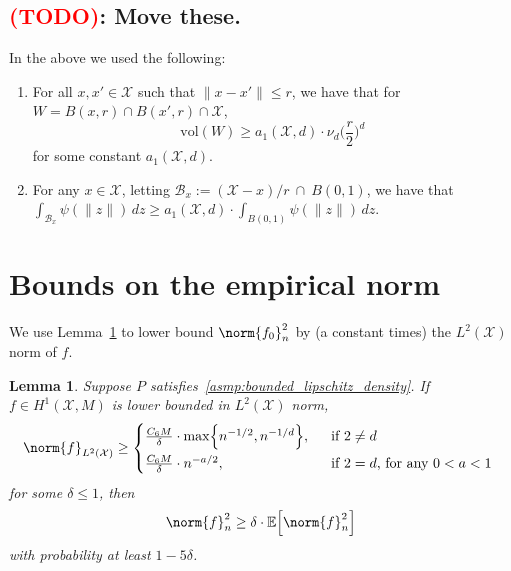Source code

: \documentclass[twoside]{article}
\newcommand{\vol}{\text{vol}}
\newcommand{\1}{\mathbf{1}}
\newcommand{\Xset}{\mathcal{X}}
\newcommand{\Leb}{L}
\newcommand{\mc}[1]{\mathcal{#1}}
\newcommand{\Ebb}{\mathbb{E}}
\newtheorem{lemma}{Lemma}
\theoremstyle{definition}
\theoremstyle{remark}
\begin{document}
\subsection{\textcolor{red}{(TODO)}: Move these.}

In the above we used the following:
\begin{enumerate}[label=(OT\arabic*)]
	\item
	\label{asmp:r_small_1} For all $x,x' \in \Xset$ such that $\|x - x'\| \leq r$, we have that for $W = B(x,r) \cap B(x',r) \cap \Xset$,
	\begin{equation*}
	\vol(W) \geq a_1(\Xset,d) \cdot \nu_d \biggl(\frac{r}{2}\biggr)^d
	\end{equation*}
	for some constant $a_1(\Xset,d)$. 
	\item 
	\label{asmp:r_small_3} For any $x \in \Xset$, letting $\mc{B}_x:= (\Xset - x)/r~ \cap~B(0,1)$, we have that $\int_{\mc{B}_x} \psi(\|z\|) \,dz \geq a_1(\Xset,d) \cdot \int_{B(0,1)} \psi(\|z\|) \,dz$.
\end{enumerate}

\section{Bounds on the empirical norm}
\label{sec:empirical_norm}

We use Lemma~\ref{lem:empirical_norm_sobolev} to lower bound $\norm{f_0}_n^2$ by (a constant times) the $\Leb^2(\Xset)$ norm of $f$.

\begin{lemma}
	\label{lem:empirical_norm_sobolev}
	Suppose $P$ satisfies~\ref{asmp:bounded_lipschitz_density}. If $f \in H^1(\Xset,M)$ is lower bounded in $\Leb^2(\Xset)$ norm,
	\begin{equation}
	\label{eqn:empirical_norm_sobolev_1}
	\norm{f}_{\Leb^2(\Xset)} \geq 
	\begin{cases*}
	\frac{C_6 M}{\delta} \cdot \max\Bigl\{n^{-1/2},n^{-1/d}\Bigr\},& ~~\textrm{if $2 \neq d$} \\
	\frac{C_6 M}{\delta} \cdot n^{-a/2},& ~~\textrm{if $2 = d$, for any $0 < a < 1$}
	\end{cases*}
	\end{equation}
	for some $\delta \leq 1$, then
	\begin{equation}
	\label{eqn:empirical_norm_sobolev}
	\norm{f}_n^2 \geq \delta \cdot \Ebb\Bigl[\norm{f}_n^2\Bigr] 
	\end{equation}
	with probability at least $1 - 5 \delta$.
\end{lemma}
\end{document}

::::

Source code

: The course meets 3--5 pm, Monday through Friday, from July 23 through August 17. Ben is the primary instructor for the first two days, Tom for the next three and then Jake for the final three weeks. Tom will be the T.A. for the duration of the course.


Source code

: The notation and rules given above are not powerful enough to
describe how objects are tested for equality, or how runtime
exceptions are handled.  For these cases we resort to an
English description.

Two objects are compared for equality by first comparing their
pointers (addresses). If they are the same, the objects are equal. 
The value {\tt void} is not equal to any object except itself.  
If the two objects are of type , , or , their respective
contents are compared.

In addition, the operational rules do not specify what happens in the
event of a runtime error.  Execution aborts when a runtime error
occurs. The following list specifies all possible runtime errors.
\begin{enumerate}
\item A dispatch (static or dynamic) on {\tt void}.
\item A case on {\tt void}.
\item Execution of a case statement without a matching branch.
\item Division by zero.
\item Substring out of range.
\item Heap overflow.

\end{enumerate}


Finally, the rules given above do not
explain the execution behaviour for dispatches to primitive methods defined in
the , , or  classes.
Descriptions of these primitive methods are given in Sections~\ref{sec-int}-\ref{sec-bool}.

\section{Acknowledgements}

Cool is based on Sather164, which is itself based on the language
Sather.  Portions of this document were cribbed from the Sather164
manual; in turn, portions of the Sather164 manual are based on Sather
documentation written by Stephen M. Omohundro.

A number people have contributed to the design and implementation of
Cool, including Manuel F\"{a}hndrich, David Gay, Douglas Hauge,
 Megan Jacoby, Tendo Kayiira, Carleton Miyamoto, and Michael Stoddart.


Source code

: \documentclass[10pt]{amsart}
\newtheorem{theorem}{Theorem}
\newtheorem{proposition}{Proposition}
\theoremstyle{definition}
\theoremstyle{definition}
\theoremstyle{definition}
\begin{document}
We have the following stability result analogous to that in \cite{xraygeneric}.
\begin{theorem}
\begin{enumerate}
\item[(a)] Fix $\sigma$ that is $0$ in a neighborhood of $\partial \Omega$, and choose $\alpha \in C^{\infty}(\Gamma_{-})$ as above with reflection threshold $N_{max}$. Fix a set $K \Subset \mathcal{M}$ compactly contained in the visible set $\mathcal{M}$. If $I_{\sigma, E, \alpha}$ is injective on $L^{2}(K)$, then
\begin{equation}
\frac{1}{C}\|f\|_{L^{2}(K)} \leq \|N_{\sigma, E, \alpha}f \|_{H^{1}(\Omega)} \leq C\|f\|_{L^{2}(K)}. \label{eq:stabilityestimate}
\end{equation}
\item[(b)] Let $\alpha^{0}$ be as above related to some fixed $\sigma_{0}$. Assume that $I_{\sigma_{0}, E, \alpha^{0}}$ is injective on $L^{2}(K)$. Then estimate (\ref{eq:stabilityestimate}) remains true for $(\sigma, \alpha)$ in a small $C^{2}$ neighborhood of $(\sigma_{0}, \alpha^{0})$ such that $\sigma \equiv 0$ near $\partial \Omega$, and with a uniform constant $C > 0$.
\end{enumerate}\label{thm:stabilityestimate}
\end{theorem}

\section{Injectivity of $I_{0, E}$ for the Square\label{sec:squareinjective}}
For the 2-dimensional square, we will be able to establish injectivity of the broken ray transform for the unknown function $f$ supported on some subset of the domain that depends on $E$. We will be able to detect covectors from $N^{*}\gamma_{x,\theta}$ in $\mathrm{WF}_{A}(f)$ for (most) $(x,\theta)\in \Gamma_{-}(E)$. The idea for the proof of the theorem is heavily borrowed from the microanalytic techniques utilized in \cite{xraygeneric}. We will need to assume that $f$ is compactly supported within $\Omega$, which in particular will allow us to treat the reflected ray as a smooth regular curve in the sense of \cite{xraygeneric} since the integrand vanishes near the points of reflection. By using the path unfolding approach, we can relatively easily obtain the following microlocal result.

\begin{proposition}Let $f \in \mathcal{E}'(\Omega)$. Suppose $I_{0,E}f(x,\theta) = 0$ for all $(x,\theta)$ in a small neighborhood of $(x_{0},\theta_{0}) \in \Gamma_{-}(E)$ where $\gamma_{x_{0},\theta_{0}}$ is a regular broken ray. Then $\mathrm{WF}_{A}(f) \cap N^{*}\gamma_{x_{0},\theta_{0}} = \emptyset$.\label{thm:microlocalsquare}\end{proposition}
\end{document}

::::

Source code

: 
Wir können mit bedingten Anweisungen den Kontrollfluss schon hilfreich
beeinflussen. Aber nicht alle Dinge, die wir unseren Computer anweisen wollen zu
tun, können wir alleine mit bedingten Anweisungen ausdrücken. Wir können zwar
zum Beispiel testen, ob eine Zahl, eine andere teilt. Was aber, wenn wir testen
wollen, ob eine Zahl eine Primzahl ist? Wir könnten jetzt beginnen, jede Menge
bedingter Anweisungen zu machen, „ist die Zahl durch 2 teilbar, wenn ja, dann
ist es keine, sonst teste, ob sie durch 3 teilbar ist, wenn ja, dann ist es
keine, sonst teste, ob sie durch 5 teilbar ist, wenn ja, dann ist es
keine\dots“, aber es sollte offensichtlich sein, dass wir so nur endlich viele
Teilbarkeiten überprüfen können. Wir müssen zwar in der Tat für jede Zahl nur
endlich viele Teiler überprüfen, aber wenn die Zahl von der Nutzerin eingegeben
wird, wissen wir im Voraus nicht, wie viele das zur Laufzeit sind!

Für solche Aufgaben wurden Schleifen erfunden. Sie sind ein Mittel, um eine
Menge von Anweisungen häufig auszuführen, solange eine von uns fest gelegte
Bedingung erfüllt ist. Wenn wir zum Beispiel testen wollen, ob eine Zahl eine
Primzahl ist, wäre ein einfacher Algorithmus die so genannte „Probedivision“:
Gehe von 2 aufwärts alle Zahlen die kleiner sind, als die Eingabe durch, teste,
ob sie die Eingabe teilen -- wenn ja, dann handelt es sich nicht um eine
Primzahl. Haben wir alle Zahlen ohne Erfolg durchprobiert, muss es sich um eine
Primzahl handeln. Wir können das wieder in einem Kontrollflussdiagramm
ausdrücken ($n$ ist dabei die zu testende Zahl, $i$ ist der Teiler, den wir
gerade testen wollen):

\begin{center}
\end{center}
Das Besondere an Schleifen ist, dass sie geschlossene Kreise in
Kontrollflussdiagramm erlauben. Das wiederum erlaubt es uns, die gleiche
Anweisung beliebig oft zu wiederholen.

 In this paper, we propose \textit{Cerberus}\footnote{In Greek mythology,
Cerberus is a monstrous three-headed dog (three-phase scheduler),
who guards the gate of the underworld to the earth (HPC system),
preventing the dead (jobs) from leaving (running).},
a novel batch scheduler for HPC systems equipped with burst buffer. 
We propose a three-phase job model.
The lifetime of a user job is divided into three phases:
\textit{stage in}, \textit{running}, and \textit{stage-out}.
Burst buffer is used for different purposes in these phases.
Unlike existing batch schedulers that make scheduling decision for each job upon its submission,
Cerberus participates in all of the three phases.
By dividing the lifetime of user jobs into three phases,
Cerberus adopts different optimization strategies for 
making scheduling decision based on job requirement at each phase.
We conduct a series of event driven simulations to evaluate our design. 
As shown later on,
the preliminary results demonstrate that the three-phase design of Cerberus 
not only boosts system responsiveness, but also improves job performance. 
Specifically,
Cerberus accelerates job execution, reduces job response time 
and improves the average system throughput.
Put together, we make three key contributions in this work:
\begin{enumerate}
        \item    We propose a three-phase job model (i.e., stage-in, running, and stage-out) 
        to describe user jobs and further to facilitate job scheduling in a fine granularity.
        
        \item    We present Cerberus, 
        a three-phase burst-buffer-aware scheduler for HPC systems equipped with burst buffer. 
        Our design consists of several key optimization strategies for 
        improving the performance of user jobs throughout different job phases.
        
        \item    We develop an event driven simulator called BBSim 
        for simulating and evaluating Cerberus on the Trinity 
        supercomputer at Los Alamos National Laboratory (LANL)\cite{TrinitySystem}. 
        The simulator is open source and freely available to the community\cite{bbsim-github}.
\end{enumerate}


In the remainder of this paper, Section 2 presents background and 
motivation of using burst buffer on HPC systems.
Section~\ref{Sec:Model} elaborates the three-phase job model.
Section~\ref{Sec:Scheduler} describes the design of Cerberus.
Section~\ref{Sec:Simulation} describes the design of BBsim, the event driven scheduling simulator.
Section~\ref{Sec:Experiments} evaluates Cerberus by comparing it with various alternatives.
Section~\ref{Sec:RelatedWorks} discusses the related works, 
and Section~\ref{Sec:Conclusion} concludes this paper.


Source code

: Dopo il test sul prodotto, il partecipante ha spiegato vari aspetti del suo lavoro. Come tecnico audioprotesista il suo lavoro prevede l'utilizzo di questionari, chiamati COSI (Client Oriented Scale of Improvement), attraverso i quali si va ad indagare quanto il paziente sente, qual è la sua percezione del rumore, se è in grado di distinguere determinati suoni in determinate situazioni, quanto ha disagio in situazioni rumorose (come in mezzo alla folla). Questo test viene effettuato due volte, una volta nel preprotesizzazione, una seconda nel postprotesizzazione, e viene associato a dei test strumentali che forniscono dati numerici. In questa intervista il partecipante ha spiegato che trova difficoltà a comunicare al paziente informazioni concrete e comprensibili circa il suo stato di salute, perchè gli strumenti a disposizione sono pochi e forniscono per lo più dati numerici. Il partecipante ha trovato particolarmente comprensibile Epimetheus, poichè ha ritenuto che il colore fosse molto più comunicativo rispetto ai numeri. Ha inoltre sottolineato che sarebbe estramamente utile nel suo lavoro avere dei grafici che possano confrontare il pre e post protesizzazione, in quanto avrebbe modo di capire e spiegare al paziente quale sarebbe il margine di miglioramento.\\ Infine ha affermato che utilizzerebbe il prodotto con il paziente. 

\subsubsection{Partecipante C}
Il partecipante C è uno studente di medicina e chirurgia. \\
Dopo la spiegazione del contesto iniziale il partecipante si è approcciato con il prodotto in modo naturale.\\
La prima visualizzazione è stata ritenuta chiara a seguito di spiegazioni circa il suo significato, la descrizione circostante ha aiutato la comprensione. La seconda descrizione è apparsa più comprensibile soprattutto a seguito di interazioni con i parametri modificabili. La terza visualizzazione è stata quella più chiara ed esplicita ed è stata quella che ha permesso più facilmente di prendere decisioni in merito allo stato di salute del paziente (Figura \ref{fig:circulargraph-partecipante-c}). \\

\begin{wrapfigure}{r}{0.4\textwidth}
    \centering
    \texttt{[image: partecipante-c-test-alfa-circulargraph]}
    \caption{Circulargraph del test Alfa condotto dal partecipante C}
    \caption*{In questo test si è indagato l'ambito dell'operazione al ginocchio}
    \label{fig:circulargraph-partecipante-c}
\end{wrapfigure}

::::

▶ Instructions for the task: Using the data above, repeat exactly the lines that begin at the line with "ausdrücken ($n$ ist" and end at the line with "improving the performance", both ends included.

▶ Task result:
ausdrücken ($n$ ist dabei die zu testende Zahl, $i$ ist der Teiler, den wir
gerade testen wollen):

\begin{center}
\end{center}
Das Besondere an Schleifen ist, dass sie geschlossene Kreise in
Kontrollflussdiagramm erlauben. Das wiederum erlaubt es uns, die gleiche
Anweisung beliebig oft zu wiederholen.

 In this paper, we propose \textit{Cerberus}\footnote{In Greek mythology,
Cerberus is a monstrous three-headed dog (three-phase scheduler),
who guards the gate of the underworld to the earth (HPC system),
preventing the dead (jobs) from leaving (running).},
a novel batch scheduler for HPC systems equipped with burst buffer. 
We propose a three-phase job model.
The lifetime of a user job is divided into three phases:
\textit{stage in}, \textit{running}, and \textit{stage-out}.
Burst buffer is used for different purposes in these phases.
Unlike existing batch schedulers that make scheduling decision for each job upon its submission,
Cerberus participates in all of the three phases.
By dividing the lifetime of user jobs into three phases,
Cerberus adopts different optimization strategies for 
making scheduling decision based on job requirement at each phase.
We conduct a series of event driven simulations to evaluate our design. 
As shown later on,
the preliminary results demonstrate that the three-phase design of Cerberus 
not only boosts system responsiveness, but also improves job performance. 
Specifically,
Cerberus accelerates job execution, reduces job response time 
and improves the average system throughput.
Put together, we make three key contributions in this work:
\begin{enumerate}
        \item    We propose a three-phase job model (i.e., stage-in, running, and stage-out) 
        to describe user jobs and further to facilitate job scheduling in a fine granularity.
        
        \item    We present Cerberus, 
        a three-phase burst-buffer-aware scheduler for HPC systems equipped with burst buffer. 
        Our design consists of several key optimization strategies for 
        improving the performance of user jobs throughout different job phases.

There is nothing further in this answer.